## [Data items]

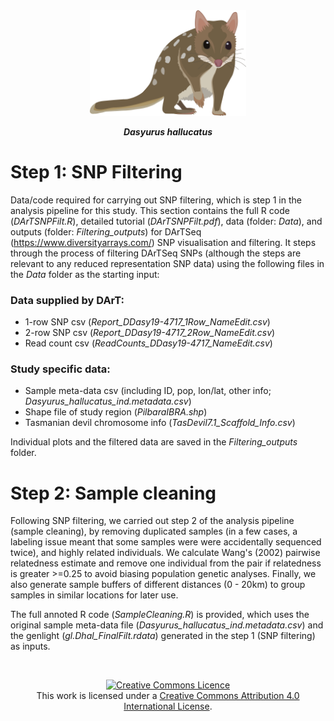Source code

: <div align="center">
    <img src="Data/Quoll.png" width="250px"</img> 
</div>
<p align="center">
<b><i>Dasyurus hallucatus</i></b>
</p>

# Step 1: SNP Filtering

Data/code required for carrying out SNP filtering, which is step 1 in the analysis pipeline for this study. This section contains the full R code (*DArTSNPFilt.R*), detailed tutorial (*DArTSNPFilt.pdf*), data (folder: *Data*), and outputs (folder: *Filtering_outputs*) for DArTSeq (https://www.diversityarrays.com/) SNP visualisation and filtering. It steps through the process of filtering DArTSeq SNPs (although the steps are relevant to any reduced representation SNP data) using the following files in the *Data* folder as the starting input:  

### Data supplied by DArT:
* 1-row SNP csv (*Report_DDasy19-4717_1Row_NameEdit.csv*)  
* 2-row SNP csv (*Report_DDasy19-4717_2Row_NameEdit.csv*)  
* Read count csv (*ReadCounts_DDasy19-4717_NameEdit.csv*)  

### Study specific data:  
* Sample meta-data csv (including ID, pop, lon/lat, other info; *Dasyurus_hallucatus_ind.metadata.csv*)  
* Shape file of study region (*PilbaraIBRA.shp*)  
* Tasmanian devil chromosome info (*TasDevil7.1_Scaffold_Info.csv*)  

Individual plots and the filtered data are saved in the *Filtering_outputs* folder.


# Step 2: Sample cleaning

Following SNP filtering, we carried out step 2 of the analysis pipeline (sample cleaning), by removing duplicated samples (in a few cases, a labeling issue meant that some samples were were accidentally sequenced twice), and highly related individuals. We calculate Wang's (2002) pairwise relatedness estimate and remove one individual from the pair if relatedness is greater >=0.25 to avoid biasing population genetic analyses. Finally, we also generate sample buffers of different distances (0 - 20km) to group samples in similar locations for later use.

The full annoted R code (*SampleCleaning.R*) is provided, which uses the original sample meta-data file (*Dasyurus_hallucatus_ind.metadata.csv*) and the genlight (*gl.Dhal_FinalFilt.rdata*) generated in the step 1 (SNP filtering) as inputs.



&nbsp;
<div align="center">
<a rel="license" href="http://creativecommons.org/licenses/by/4.0/"><img alt="Creative Commons Licence" style="border-width:0" src="https://i.creativecommons.org/l/by/4.0/88x31.png" /></a><br />This work is licensed under a <a rel="license" href="http://creativecommons.org/licenses/by/4.0/">Creative Commons Attribution 4.0 International License</a>.
</div>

## [Task brief]
Your reply is the full set of entries reproduced exactly, with images omitted.

## [Completed exercise]
Source code

: <div align="center">
    <img src="Data/Quoll.png" width="250px"</img> 
</div>
<p align="center">
<b><i>Dasyurus hallucatus</i></b>
</p>

# Step 1: SNP Filtering

Data/code required for carrying out SNP filtering, which is step 1 in the analysis pipeline for this study. This section contains the full R code (*DArTSNPFilt.R*), detailed tutorial (*DArTSNPFilt.pdf*), data (folder: *Data*), and outputs (folder: *Filtering_outputs*) for DArTSeq (https://www.diversityarrays.com/) SNP visualisation and filtering. It steps through the process of filtering DArTSeq SNPs (although the steps are relevant to any reduced representation SNP data) using the following files in the *Data* folder as the starting input:  

### Data supplied by DArT:
* 1-row SNP csv (*Report_DDasy19-4717_1Row_NameEdit.csv*)  
* 2-row SNP csv (*Report_DDasy19-4717_2Row_NameEdit.csv*)  
* Read count csv (*ReadCounts_DDasy19-4717_NameEdit.csv*)  

### Study specific data:  
* Sample meta-data csv (including ID, pop, lon/lat, other info; *Dasyurus_hallucatus_ind.metadata.csv*)  
* Shape file of study region (*PilbaraIBRA.shp*)  
* Tasmanian devil chromosome info (*TasDevil7.1_Scaffold_Info.csv*)  

Individual plots and the filtered data are saved in the *Filtering_outputs* folder.


# Step 2: Sample cleaning

Following SNP filtering, we carried out step 2 of the analysis pipeline (sample cleaning), by removing duplicated samples (in a few cases, a labeling issue meant that some samples were were accidentally sequenced twice), and highly related individuals. We calculate Wang's (2002) pairwise relatedness estimate and remove one individual from the pair if relatedness is greater >=0.25 to avoid biasing population genetic analyses. Finally, we also generate sample buffers of different distances (0 - 20km) to group samples in similar locations for later use.

The full annoted R code (*SampleCleaning.R*) is provided, which uses the original sample meta-data file (*Dasyurus_hallucatus_ind.metadata.csv*) and the genlight (*gl.Dhal_FinalFilt.rdata*) generated in the step 1 (SNP filtering) as inputs.



&nbsp;
<div align="center">
<a rel="license" href="http://creativecommons.org/licenses/by/4.0/"><img alt="Creative Commons Licence" style="border-width:0" src="https://i.creativecommons.org/l/by/4.0/88x31.png" /></a><br />This work is licensed under a <a rel="license" href="http://creativecommons.org/licenses/by/4.0/">Creative Commons Attribution 4.0 International License</a>.
</div>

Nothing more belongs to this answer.